── MATERIAL FOR THIS EXERCISE

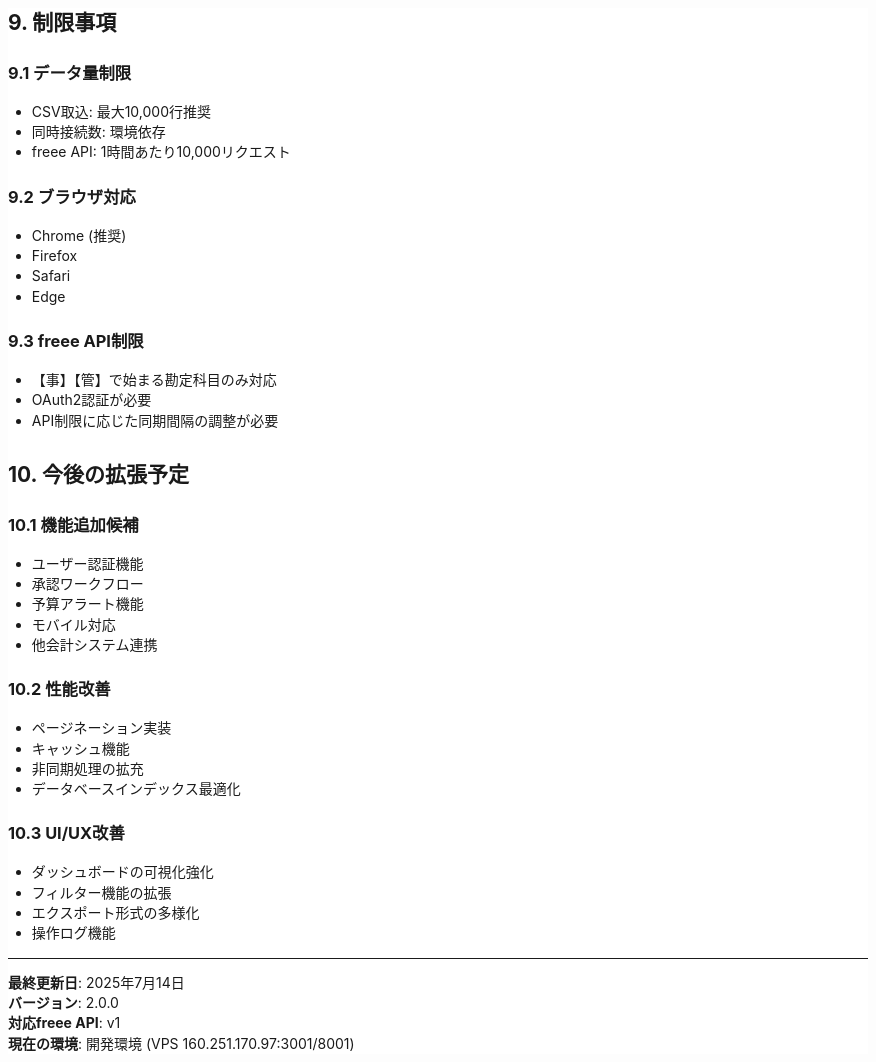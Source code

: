 ## 9. 制限事項

### 9.1 データ量制限
- CSV取込: 最大10,000行推奨
- 同時接続数: 環境依存
- freee API: 1時間あたり10,000リクエスト

### 9.2 ブラウザ対応
- Chrome (推奨)
- Firefox
- Safari
- Edge

### 9.3 freee API制限
- 【事】【管】で始まる勘定科目のみ対応
- OAuth2認証が必要
- API制限に応じた同期間隔の調整が必要

## 10. 今後の拡張予定

### 10.1 機能追加候補
- ユーザー認証機能
- 承認ワークフロー
- 予算アラート機能
- モバイル対応
- 他会計システム連携

### 10.2 性能改善
- ページネーション実装
- キャッシュ機能
- 非同期処理の拡充
- データベースインデックス最適化

### 10.3 UI/UX改善
- ダッシュボードの可視化強化
- フィルター機能の拡張
- エクスポート形式の多様化
- 操作ログ機能

---

**最終更新日**: 2025年7月14日  
**バージョン**: 2.0.0  
**対応freee API**: v1  
**現在の環境**: 開発環境 (VPS 160.251.170.97:3001/8001)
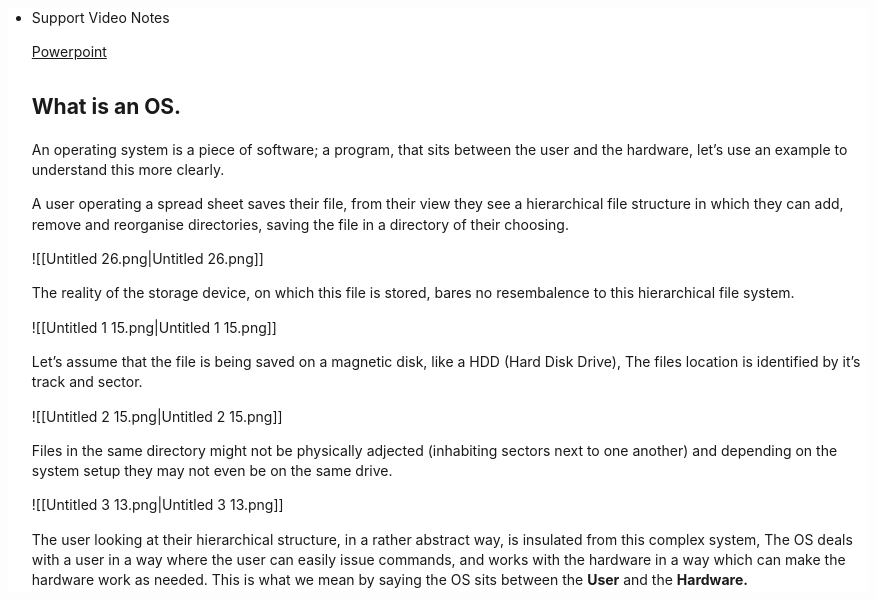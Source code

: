 - Support Video Notes
    
    [Powerpoint](https://learn-eu-central-1-prod-fleet01-xythos.content.blackboardcdn.com/5d2cb9c32e9d7/12458421?X-Blackboard-S3-Bucket=learn-eu-central-1-prod-fleet01-xythos&X-Blackboard-Expiration=1700244000000&X-Blackboard-Signature=i47z9pK9EnD4Oqjv8ug%2FclOnxJ%2FMR3TqmGKWLbXHXiI%3D&X-Blackboard-Client-Id=163100&X-Blackboard-S3-Region=eu-central-1&response-cache-control=private%2C%20max-age%3D21600&response-content-disposition=inline%3B%20filename%2A%3DUTF-8%27%27CS1CS-Lec7-OS1-2022%25281%2529.pdf&response-content-type=application%2Fpdf&X-Amz-Security-Token=IQoJb3JpZ2luX2VjEF8aDGV1LWNlbnRyYWwtMSJIMEYCIQDGSBFWvTcZQYBar4pMxmNbH5NKsGtqv7GApd8HfgsZ5AIhANEoJZGVfvUv8dptXeMRsr3nQNA0eGW7s%2FVMPRjFSun%2BKsYFCKj%2F%2F%2F%2F%2F%2F%2F%2F%2F%2FwEQAxoMNjM1NTY3OTI0MTgzIgz%2BVoRzVuJw3t02R1UqmgXhGAUACeUsM6Kg6%2FJz5BRZIhmaJP82sKY2Nim0ioYVHB%2FKa0cZKvt1kFAkjGfERdjl7fV%2FUg1OIRw7B4jCcFwpK0%2BmWV%2Fu684A0NPnD3B%2FEY9FD6IzD2wLbpM3J2vxQLqakPKdRyT%2Bb1DCg0%2BcQXbt2A%2Fd1vG0afUGHZTuLMIYS%2FfHsCAffYEBWACrQtkpKekzqxEIQ74PyhFAVADtlVTefrYt5yr4j%2FXroFw%2F1574AGj4MwQ95ggGXErNKNsOUHph4%2F7%2F5sI2rtLQwoa3ugWpHvjdJ%2Bp0GE6d0B8%2BlEY4Zx%2FJ1icJWb61sIwOjrbbrvX2zwEZAB3bmiC2OyY2Xrz84m39MPEENsQKHXayK34WRbZpr7DwldV%2Br6EizUtPdS0IZd0JtGpPW39fqMJPmvcTvrZyRo9QvBSey%2BaYxaLHeohv%2BqdVG2KqC79S%2Bp7560U43bMr%2F2VLZZz49ofq4WNNNfqVimPXWkNU0LkSWhng7gynETLzE%2FmpYg38NY3CLX0jKMqmo6Xkk%2FH0gsrTrT1WxEaVmExZKRhDB2wK%2B9owNJgZQb2%2BpY374SBIoAK31hwGOakzxj43sf%2BgeiVoqR7pmA4Y7Rc3CXBc%2BAFGV3z5uTmhzcpTDD%2FBFqtBqH5G%2BHERnPd0WN2eRhWyv3BIgmVGxhLJNfSEMpPJSddxPknJsVytqOveE1H9mmL%2FqvBB3P%2BEpNZGWqPHcNmT1Ring9vX4flREfgVdmeoPHBZYTK4kruh%2FxnF6htvsvHiocuOnAIubPtqbc%2FWk5wtyRI26TADU9EIrZZpu3MTUaIO3cZFmyKDML7vJgY7FMrsIesxzFAnZGFtHHzTGVBYQ8ta9Ig48JZh%2BK9Qrl5Y7wI1jWQrfRFY7XC9PbVKjZcw6%2B%2FdqgY6sAGhZ2ZqII3sCj%2BwhYKDSiYQeFKtO0jTeega83HYySFAv1beiM8J%2FV1sYLwkCA2L5eRS1aEJRS9u7jqCkvzN0gMU%2ByGN%2BqaxIbh9LDYuc5UckSIbOAZfHkYWqI97I2lNZJQwJ2%2B1nEFxQWM9PAQGlao5boN71REvyAHaN%2FNPhkWGSKiccGWCeeC3Fe9Lt9fJ5q2zeXXYQqUOQ4qMq1K9EPgRiFrlaBQeQcIIvDNMOrUKeQ%3D%3D&X-Amz-Algorithm=AWS4-HMAC-SHA256&X-Amz-Date=20231117T120000Z&X-Amz-SignedHeaders=host&X-Amz-Expires=21600&X-Amz-Credential=ASIAZH6WM4PLXWXJ4CE6%2F20231117%2Feu-central-1%2Fs3%2Faws4_request&X-Amz-Signature=501a263ef8468eef5a4b7788dba33d90a97b61318436a040e8139b40173b4008)
    
    ## What is an OS.
    
    An operating system is a piece of software; a program, that sits between the user and the hardware, let’s use an example to understand this more clearly.
    
    A user operating a spread sheet saves their file, from their view they see a hierarchical file structure in which they can add, remove and reorganise directories, saving the file in a directory of their choosing.
    
    ![[Untitled 26.png|Untitled 26.png]]
    
    The reality of the storage device, on which this file is stored, bares no resembalence to this hierarchical file system.
    
    ![[Untitled 1 15.png|Untitled 1 15.png]]
    
    Let’s assume that the file is being saved on a magnetic disk, like a HDD (Hard Disk Drive), The files location is identified by it’s track and sector.
    
    ![[Untitled 2 15.png|Untitled 2 15.png]]
    
    Files in the same directory might not be physically adjected (inhabiting sectors next to one another) and depending on the system setup they may not even be on the same drive.
    
    ![[Untitled 3 13.png|Untitled 3 13.png]]
    
    The user looking at their hierarchical structure, in a rather abstract way, is insulated from this complex system, The OS deals with a user in a way where the user can easily issue commands, and works with the hardware in a way which can make the hardware work as needed. This is what we mean by saying the OS sits between the **User** and the **Hardware.**
    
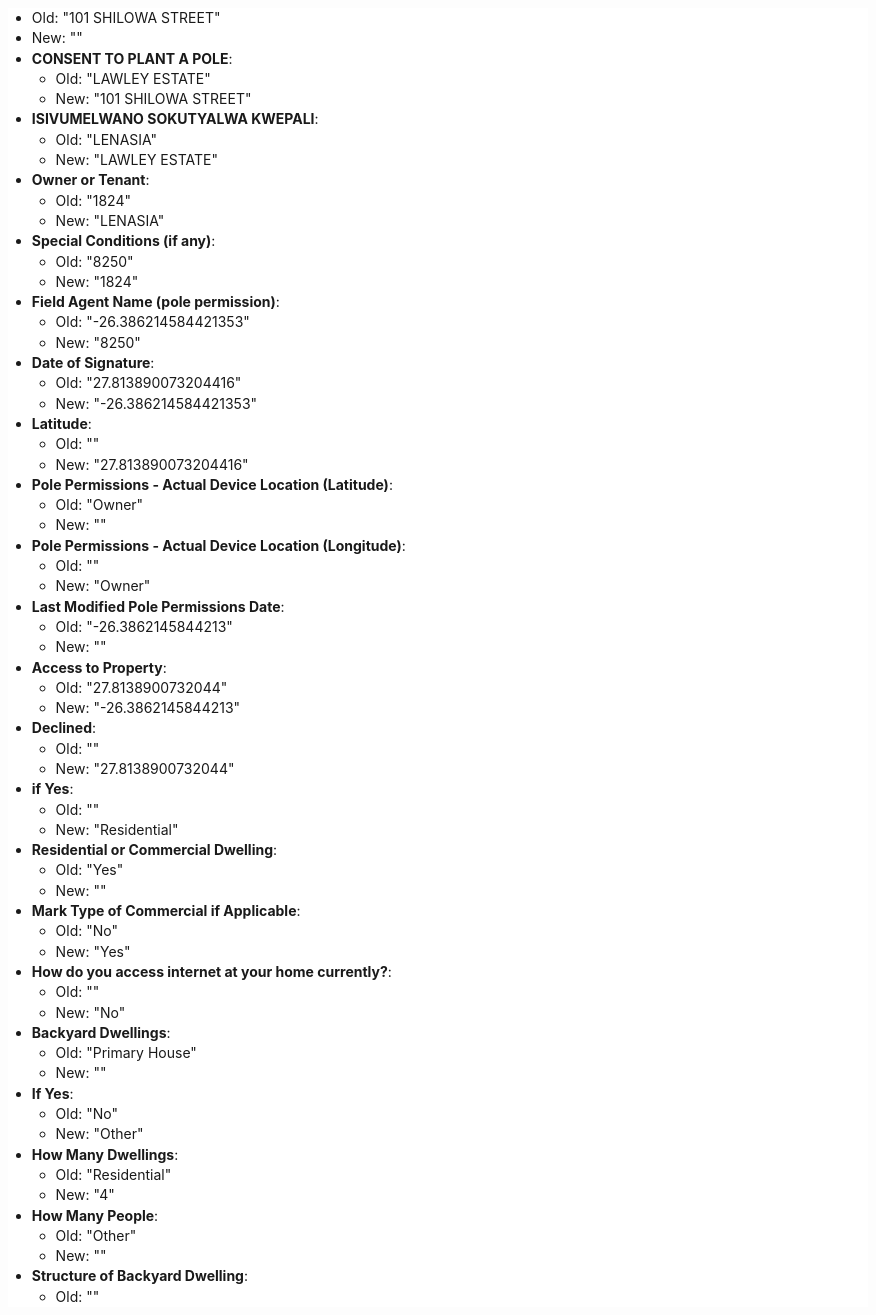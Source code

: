   - Old: "101 SHILOWA STREET"
  - New: ""
- **CONSENT TO PLANT A POLE**:
  - Old: "LAWLEY ESTATE"
  - New: "101 SHILOWA STREET"
- **ISIVUMELWANO SOKUTYALWA KWEPALI**:
  - Old: "LENASIA"
  - New: "LAWLEY ESTATE"
- **Owner or Tenant**:
  - Old: "1824"
  - New: "LENASIA"
- **Special Conditions (if any)**:
  - Old: "8250"
  - New: "1824"
- **Field Agent Name (pole permission)**:
  - Old: "-26.386214584421353"
  - New: "8250"
- **Date of Signature**:
  - Old: "27.813890073204416"
  - New: "-26.386214584421353"
- **Latitude**:
  - Old: ""
  - New: "27.813890073204416"
- **Pole Permissions - Actual Device Location (Latitude)**:
  - Old: "Owner"
  - New: ""
- **Pole Permissions - Actual Device Location (Longitude)**:
  - Old: ""
  - New: "Owner"
- **Last Modified Pole Permissions Date**:
  - Old: "-26.3862145844213"
  - New: ""
- **Access to Property**:
  - Old: "27.8138900732044"
  - New: "-26.3862145844213"
- **Declined**:
  - Old: ""
  - New: "27.8138900732044"
- **if Yes**:
  - Old: ""
  - New: "Residential"
- **Residential or Commercial Dwelling**:
  - Old: "Yes"
  - New: ""
- **Mark Type of Commercial if Applicable**:
  - Old: "No"
  - New: "Yes"
- **How do you access internet at your home currently?**:
  - Old: ""
  - New: "No"
- **Backyard Dwellings**:
  - Old: "Primary House"
  - New: ""
- **If Yes**:
  - Old: "No"
  - New: "Other"
- **How Many Dwellings**:
  - Old: "Residential"
  - New: "4"
- **How Many People**:
  - Old: "Other"
  - New: ""
- **Structure of Backyard Dwelling**:
  - Old: ""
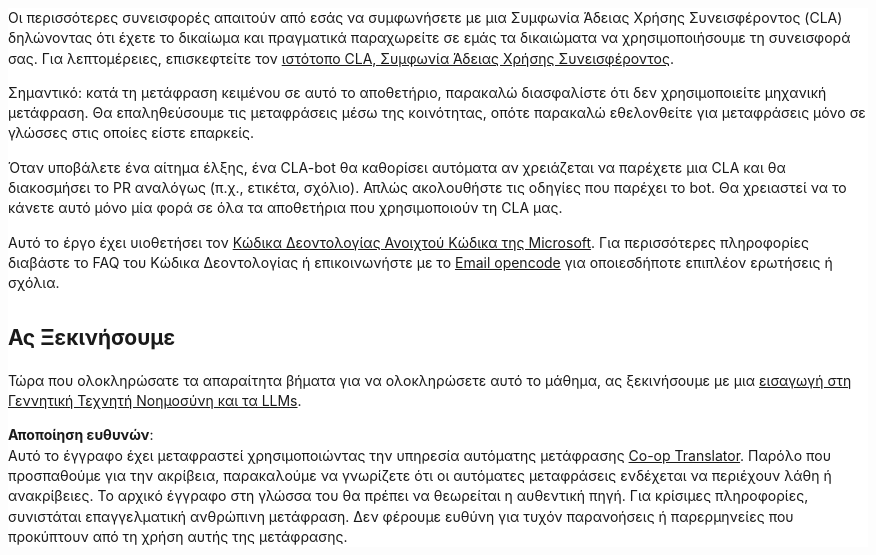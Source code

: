 Οι περισσότερες συνεισφορές απαιτούν από εσάς να συμφωνήσετε με μια Συμφωνία Άδειας Χρήσης Συνεισφέροντος (CLA) δηλώνοντας ότι έχετε το δικαίωμα και πραγματικά παραχωρείτε σε εμάς τα δικαιώματα να χρησιμοποιήσουμε τη συνεισφορά σας. Για λεπτομέρειες, επισκεφτείτε τον [ιστότοπο CLA, Συμφωνία Άδειας Χρήσης Συνεισφέροντος](https://cla.microsoft.com?WT.mc_id=academic-105485-koreyst).

Σημαντικό: κατά τη μετάφραση κειμένου σε αυτό το αποθετήριο, παρακαλώ διασφαλίστε ότι δεν χρησιμοποιείτε μηχανική μετάφραση. Θα επαληθεύσουμε τις μεταφράσεις μέσω της κοινότητας, οπότε παρακαλώ εθελονθείτε για μεταφράσεις μόνο σε γλώσσες στις οποίες είστε επαρκείς.

Όταν υποβάλετε ένα αίτημα έλξης, ένα CLA-bot θα καθορίσει αυτόματα αν χρειάζεται να παρέχετε μια CLA και θα διακοσμήσει το PR αναλόγως (π.χ., ετικέτα, σχόλιο). Απλώς ακολουθήστε τις οδηγίες που παρέχει το bot. Θα χρειαστεί να το κάνετε αυτό μόνο μία φορά σε όλα τα αποθετήρια που χρησιμοποιούν τη CLA μας.

Αυτό το έργο έχει υιοθετήσει τον [Κώδικα Δεοντολογίας Ανοιχτού Κώδικα της Microsoft](https://opensource.microsoft.com/codeofconduct/?WT.mc_id=academic-105485-koreyst). Για περισσότερες πληροφορίες διαβάστε το FAQ του Κώδικα Δεοντολογίας ή επικοινωνήστε με το [Email opencode](opencode@microsoft.com) για οποιεσδήποτε επιπλέον ερωτήσεις ή σχόλια.

## Ας Ξεκινήσουμε

Τώρα που ολοκληρώσατε τα απαραίτητα βήματα για να ολοκληρώσετε αυτό το μάθημα, ας ξεκινήσουμε με μια [εισαγωγή στη Γεννητική Τεχνητή Νοημοσύνη και τα LLMs](../01-introduction-to-genai/README.md?WT.mc_id=academic-105485-koreyst).

**Αποποίηση ευθυνών**:  
Αυτό το έγγραφο έχει μεταφραστεί χρησιμοποιώντας την υπηρεσία αυτόματης μετάφρασης [Co-op Translator](https://github.com/Azure/co-op-translator). Παρόλο που προσπαθούμε για την ακρίβεια, παρακαλούμε να γνωρίζετε ότι οι αυτόματες μεταφράσεις ενδέχεται να περιέχουν λάθη ή ανακρίβειες. Το αρχικό έγγραφο στη γλώσσα του θα πρέπει να θεωρείται η αυθεντική πηγή. Για κρίσιμες πληροφορίες, συνιστάται επαγγελματική ανθρώπινη μετάφραση. Δεν φέρουμε ευθύνη για τυχόν παρανοήσεις ή παρερμηνείες που προκύπτουν από τη χρήση αυτής της μετάφρασης.
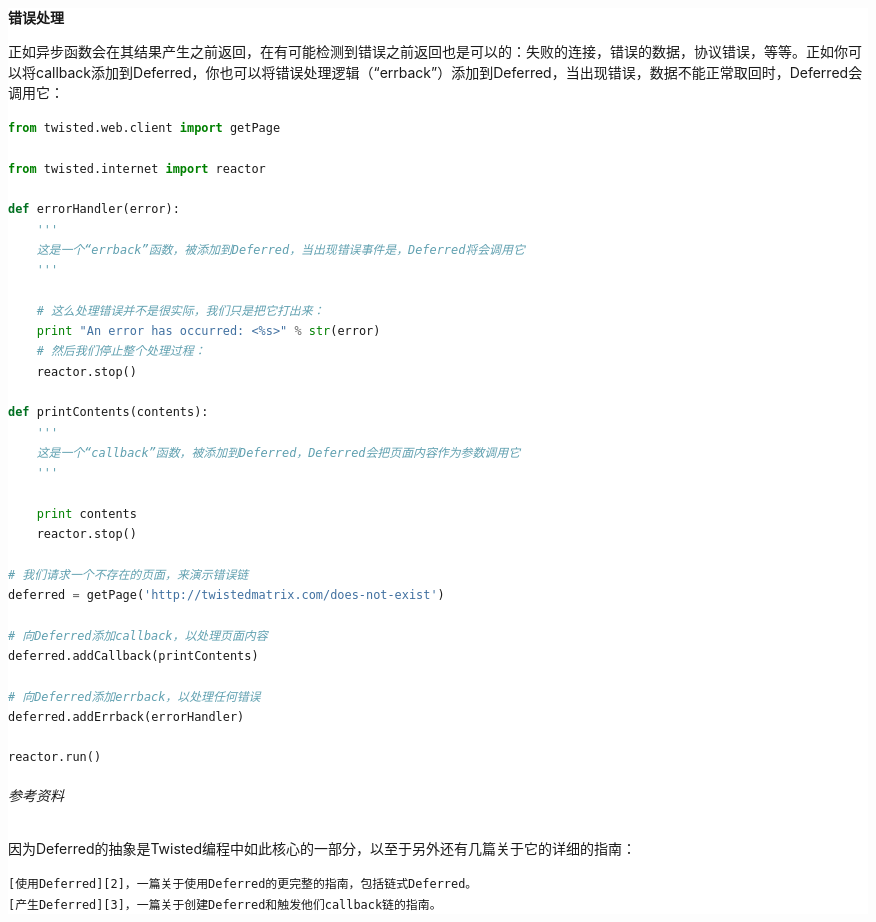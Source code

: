**错误处理**

正如异步函数会在其结果产生之前返回，在有可能检测到错误之前返回也是可以的：失败的连接，错误的数据，协议错误，等等。正如你可以将callback添加到Deferred，你也可以将错误处理逻辑（“errback”）添加到Deferred，当出现错误，数据不能正常取回时，Deferred会调用它：

```python
from twisted.web.client import getPage

from twisted.internet import reactor

def errorHandler(error):
    '''
    这是一个“errback”函数，被添加到Deferred，当出现错误事件是，Deferred将会调用它
    '''

    # 这么处理错误并不是很实际，我们只是把它打出来：
    print "An error has occurred: <%s>" % str(error)
    # 然后我们停止整个处理过程：
    reactor.stop()

def printContents(contents):
    '''
    这是一个“callback”函数，被添加到Deferred，Deferred会把页面内容作为参数调用它
    '''

    print contents
    reactor.stop()

# 我们请求一个不存在的页面，来演示错误链
deferred = getPage('http://twistedmatrix.com/does-not-exist')

# 向Deferred添加callback，以处理页面内容
deferred.addCallback(printContents)

# 向Deferred添加errback，以处理任何错误
deferred.addErrback(errorHandler)

reactor.run()
```

###### 参考资料
因为Deferred的抽象是Twisted编程中如此核心的一部分，以至于另外还有几篇关于它的详细的指南：

    [使用Deferred][2]，一篇关于使用Deferred的更完整的指南，包括链式Deferred。
    [产生Deferred][3]，一篇关于创建Deferred和触发他们callback链的指南。











[0]:http://www.jb51.net/article/64182.htm
[1]:http://www.cnblogs.com/zhangjing0502/archive/2012/05/16/2504415.html
[2]:http://fantix.org/twisted-doc-zh/nightly/online/howto/defer.html
[3]:http://fantix.org/twisted-doc-zh/nightly/online/howto/gendefer.html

────

PROBLEM TO WORK ON: The word "Permissions" appears in some lines of the data. Copy every one of those lines.

RESULT:
- **Pole Permissions - Actual Device Location (Latitude)**:
- **Pole Permissions - Actual Device Location (Longitude)**:
- **Last Modified Pole Permissions Date**:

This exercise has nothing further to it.